The three cables of the receiver were open-circuit, and here was the culprit: if you moved when you were talking one or several of them were interrupted.
One piece of this cable was cut (about 2 inches) and the new tips were re-soldered to their clips again.
The telephone was assembled and put in its place and it went back to life. It´s working fine again.

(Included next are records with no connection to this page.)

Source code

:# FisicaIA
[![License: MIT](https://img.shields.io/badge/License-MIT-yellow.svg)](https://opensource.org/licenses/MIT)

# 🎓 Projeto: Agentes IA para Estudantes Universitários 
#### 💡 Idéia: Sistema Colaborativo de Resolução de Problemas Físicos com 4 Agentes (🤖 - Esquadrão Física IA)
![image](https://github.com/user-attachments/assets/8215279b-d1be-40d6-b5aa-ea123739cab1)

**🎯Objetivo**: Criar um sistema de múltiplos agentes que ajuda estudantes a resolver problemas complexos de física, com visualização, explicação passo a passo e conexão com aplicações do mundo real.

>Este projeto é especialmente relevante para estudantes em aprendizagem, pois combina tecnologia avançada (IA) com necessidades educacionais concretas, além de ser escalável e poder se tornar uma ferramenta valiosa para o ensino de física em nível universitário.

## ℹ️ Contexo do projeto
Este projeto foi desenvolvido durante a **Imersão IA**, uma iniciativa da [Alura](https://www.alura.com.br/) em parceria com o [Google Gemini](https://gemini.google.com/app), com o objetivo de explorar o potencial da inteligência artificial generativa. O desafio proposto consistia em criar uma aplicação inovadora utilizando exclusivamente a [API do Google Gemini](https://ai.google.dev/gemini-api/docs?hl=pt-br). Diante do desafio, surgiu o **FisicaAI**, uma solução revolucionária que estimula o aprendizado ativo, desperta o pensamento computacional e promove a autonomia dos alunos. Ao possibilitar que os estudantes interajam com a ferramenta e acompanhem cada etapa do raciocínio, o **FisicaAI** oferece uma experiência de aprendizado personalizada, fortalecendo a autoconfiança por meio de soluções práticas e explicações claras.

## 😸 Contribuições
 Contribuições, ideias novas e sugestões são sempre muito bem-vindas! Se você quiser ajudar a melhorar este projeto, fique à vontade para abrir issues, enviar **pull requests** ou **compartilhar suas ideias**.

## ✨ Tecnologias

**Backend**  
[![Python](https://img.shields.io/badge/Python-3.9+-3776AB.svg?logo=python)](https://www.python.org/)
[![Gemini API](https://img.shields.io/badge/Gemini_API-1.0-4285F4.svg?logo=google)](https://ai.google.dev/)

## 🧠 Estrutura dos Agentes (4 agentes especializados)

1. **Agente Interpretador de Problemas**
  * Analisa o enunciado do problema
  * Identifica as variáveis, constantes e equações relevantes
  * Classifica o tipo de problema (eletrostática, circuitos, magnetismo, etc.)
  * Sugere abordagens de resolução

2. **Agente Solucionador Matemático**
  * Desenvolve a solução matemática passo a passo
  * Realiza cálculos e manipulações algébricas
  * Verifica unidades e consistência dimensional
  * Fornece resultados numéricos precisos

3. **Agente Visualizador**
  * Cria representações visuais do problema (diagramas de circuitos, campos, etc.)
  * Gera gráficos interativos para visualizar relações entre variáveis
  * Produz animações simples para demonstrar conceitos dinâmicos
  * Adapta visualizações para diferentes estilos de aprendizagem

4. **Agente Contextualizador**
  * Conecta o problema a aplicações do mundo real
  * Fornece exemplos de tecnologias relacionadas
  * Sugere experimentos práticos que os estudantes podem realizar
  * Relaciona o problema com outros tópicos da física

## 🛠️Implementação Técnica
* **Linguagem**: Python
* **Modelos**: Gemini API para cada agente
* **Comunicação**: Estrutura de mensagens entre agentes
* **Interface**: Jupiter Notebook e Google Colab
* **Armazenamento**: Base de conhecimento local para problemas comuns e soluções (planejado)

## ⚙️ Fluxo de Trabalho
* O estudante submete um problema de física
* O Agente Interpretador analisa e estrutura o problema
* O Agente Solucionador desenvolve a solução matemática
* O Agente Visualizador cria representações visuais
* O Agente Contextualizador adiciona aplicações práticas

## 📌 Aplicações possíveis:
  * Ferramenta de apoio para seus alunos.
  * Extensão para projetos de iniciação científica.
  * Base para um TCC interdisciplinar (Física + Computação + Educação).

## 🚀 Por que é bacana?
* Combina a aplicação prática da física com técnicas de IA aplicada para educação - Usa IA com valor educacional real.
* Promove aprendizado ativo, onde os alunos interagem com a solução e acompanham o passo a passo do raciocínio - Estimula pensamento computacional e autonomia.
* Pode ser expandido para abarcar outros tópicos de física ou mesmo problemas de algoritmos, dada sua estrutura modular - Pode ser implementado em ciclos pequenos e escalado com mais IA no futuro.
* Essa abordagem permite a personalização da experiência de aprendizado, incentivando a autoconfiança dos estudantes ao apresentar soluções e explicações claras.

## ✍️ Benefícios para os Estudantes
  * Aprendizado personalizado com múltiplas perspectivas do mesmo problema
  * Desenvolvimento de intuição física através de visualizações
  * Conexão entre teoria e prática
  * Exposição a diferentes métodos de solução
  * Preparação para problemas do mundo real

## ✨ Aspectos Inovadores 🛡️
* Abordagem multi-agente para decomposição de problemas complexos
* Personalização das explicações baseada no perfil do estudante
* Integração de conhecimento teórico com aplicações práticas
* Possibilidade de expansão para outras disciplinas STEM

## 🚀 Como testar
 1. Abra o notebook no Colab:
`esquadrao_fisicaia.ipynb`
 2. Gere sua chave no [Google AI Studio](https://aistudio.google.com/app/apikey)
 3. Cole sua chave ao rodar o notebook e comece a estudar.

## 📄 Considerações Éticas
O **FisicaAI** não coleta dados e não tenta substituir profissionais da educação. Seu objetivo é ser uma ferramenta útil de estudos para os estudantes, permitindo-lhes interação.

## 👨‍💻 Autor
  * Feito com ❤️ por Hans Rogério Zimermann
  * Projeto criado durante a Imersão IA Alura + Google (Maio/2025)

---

I recognize it was a simple repair, but I wanted all the readers of Mr. Jestine Yong´s blog and the whole World see this old model which has been working for more than 50 years. I do not know if Federal Telephone and Radio Corporation, from USA still exist. But if they are there, they would be surprised with this great Telephone manufactured by them many years ago.
Mission accomplished.
This article was prepared for you by Humberto Rodriguez, one of our ‘Master Authors’ from Cuba.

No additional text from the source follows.